La lluvia se había convertido en una ligera llovizna, y Bianca miraba hacia los árboles, que goteaban. Era delgada, de muslos finos y venas celestes que dibujaban sus pequeños pechos de porcelana. Cómoda con su desnudez, se estiró para ponerse de puntillas sobre las sandalias y dejó que el largo cabello le cayera por la espalda en una sedosa cascada.
—Este sitio es muy tranquilo, pero aburrido. —Bianca miró hacia la cabaña—. ¿Tienes café? Ian se enfada si miro siquiera una taza de café, y aún me quedan otros dos meses.
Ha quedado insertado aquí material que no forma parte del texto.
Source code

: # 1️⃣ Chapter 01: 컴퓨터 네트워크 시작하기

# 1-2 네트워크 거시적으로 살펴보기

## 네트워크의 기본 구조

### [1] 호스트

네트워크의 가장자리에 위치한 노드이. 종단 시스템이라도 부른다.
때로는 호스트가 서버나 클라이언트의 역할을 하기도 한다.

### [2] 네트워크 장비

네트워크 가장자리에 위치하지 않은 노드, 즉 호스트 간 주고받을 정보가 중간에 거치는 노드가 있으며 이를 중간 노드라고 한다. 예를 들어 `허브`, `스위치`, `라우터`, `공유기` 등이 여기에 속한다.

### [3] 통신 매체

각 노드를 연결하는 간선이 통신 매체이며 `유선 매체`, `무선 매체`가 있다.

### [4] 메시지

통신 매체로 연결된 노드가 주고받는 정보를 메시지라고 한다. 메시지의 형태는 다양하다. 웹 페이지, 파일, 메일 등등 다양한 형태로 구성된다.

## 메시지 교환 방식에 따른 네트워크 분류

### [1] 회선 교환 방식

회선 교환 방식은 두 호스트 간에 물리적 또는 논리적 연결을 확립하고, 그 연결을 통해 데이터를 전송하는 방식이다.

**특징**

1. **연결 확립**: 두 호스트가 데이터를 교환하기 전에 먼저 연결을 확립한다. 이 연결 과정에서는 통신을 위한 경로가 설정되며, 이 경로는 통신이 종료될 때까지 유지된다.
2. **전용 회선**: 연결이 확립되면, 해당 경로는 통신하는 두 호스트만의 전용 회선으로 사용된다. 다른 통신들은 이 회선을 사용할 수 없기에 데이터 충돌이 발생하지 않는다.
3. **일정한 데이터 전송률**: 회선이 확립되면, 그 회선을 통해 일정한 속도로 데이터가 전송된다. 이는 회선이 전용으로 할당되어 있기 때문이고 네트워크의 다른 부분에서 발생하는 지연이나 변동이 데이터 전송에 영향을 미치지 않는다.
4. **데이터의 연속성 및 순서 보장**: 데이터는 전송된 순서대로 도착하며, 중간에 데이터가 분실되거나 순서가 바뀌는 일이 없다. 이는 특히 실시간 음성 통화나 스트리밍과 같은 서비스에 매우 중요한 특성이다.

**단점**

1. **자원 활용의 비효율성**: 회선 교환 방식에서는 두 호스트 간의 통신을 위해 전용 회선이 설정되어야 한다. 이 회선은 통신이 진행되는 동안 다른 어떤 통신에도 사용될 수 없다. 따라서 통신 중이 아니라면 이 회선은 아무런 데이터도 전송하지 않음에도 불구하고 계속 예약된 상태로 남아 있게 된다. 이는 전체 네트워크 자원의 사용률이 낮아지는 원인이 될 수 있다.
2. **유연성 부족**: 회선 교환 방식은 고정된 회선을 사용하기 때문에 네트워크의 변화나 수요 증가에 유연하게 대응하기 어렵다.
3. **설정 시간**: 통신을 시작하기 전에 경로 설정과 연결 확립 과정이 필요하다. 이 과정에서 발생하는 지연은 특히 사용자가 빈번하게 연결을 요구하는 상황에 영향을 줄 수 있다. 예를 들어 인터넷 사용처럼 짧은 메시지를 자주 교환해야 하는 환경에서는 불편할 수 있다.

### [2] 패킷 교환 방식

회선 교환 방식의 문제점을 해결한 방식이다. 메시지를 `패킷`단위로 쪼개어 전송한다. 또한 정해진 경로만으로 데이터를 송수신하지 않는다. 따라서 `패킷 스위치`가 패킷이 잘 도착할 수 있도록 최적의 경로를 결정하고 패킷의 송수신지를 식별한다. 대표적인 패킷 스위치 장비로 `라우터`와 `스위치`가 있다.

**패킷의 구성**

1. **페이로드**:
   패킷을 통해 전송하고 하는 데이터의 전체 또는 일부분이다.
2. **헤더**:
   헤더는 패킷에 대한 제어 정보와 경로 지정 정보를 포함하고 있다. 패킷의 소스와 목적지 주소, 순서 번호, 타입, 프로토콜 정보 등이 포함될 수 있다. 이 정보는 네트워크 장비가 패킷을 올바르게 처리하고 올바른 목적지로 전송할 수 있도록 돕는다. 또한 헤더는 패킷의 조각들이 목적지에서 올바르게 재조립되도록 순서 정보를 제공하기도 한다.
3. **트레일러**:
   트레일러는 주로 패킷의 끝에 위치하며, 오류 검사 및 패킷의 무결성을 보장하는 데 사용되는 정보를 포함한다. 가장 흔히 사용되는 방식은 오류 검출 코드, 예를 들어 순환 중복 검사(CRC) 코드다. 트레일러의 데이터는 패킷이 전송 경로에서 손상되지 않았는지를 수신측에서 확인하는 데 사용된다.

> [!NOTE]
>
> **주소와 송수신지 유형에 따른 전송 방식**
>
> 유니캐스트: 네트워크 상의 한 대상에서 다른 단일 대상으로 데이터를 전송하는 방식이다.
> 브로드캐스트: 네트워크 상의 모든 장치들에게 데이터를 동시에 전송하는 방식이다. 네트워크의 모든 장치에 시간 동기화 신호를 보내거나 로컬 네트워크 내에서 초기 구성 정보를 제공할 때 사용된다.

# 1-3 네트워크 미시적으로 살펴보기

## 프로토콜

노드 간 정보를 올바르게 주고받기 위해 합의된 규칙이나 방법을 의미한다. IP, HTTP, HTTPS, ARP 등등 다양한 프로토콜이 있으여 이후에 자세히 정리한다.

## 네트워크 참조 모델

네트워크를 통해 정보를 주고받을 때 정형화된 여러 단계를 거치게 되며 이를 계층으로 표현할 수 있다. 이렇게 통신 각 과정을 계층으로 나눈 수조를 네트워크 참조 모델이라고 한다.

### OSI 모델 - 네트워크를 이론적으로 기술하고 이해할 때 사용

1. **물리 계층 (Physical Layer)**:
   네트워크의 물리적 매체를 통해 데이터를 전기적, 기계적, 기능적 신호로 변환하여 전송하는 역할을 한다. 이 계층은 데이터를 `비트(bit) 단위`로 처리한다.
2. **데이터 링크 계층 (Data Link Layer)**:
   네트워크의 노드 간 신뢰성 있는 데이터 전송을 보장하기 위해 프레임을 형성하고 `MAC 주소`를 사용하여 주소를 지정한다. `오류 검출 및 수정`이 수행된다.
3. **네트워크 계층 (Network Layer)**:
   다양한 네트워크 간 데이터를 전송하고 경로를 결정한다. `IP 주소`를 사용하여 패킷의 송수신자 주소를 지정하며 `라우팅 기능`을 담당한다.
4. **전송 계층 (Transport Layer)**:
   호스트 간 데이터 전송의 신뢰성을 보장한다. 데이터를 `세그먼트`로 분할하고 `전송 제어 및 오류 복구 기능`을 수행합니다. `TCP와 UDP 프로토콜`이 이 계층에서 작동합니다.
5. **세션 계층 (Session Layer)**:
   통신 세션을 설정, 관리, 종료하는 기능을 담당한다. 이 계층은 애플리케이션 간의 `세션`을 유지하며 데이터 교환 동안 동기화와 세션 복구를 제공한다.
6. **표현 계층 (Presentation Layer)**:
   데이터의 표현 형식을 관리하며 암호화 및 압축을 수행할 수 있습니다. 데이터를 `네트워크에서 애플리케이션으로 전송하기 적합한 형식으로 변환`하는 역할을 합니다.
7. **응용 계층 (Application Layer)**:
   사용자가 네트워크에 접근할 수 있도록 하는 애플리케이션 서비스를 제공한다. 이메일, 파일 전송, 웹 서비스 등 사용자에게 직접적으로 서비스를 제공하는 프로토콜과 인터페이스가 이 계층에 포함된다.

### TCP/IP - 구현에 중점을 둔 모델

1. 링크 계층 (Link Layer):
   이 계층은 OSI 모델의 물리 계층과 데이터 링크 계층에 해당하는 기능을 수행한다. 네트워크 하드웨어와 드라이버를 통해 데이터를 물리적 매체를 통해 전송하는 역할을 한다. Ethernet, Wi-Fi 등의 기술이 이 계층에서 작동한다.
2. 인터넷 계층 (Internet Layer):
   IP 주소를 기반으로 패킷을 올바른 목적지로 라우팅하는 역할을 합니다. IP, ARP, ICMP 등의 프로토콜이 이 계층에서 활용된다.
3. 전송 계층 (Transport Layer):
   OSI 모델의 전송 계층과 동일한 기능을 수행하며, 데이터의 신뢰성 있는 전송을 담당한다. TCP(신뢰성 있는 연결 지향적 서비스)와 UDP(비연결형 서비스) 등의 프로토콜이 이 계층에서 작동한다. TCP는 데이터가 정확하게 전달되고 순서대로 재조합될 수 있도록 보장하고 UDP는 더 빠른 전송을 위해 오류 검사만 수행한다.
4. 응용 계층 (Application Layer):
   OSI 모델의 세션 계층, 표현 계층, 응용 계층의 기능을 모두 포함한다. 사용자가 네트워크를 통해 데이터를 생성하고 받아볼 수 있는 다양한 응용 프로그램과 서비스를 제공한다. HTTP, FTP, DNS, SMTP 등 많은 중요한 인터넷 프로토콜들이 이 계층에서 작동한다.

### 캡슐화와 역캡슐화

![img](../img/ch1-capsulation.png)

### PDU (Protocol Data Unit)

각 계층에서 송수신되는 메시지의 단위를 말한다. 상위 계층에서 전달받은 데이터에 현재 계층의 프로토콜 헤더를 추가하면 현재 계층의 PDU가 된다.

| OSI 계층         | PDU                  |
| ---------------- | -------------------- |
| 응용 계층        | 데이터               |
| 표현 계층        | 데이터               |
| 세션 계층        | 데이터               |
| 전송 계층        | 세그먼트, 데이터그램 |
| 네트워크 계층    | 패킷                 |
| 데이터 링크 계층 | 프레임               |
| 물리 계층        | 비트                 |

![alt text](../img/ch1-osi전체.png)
Tess había ido a las montañas de Tennessee para alejarse de la gente; sin embargo, la atraía la novedad de hablar con alguien que no la viera como una trágica viuda. Además, no tenía nada mejor que hacer que chapotear bajo la lluvia o mirar por la ventana.
—Claro. —Recogió la zapatilla de ballet que había perdido—. Eso sí, te aviso de antemano: la casa está hecha un desastre.
Bianca se encogió de hombros y cerró el paraguas.
—La gente organizada me acojona.
Tess esbozó una de esas sonrisas que fingía para convencer a todos de que estaba bien.
—Pues no te preocupes por eso.
En otros tiempos, había sido diferente. Había sido organizada. Creía en el orden, la lógica, la previsibilidad. En el pasado, pensaba que debía seguir las reglas, que si una cumplía con sus obligaciones…, se detenía en las señales de stop…, pagaba impuestos…, todo iría bien.
El exterior de la cabaña era sólido, pero feo. En el techo crecía musgo, y dos finos troncos de árbol, que se habían visto despojados de la corteza hacía mucho tiempo, sostenían el voladizo que había sobre la puerta trasera. Las ramas aún desnudas de un nogal americano, de un arce y de un nogal negro flotaban sobre la vieja casa y arañaban el techo como las uñas de unas brujas.
En la estancia principal se hallaban la cocina y el salón y una escalera de madera que conducía a los dos dormitorios. Las paredes eran literalmente de pino encalado, pero la cal se había amarilleado con el tiempo. Las polvorientas cortinas se habían rasgado cuando Tess intentó descolgarlas para lavarlas, así que se había visto obligada a reemplazarlas por unas blancas. Una gran ventana frontal ofrecía vistas del valle y del pequeño pueblo de Tempest, Tennessee, mientras que las ventanas traseras daban al arroyo Poorhouse.
Bianca lanzó el vestido de gasa sobre el sillón y usó el respaldo para apoyarse al tiempo que se quitaba las sandalias. Cuando se enderezó, echó un vistazo de trescientos sesenta grados desde la chimenea de piedra ennegrecida por el hollín, que ocupaba un extremo de la cabaña, hasta la cocina antigua que había en el otro.
El fregadero de hierro fundido era de la granja original, al igual que la estufa de gas de los años 50. Los armarios abiertos, ahora despojados del papel que los había forrado, contenían la escasa colección de platos y conservas que Tess se había llevado de Milwaukee.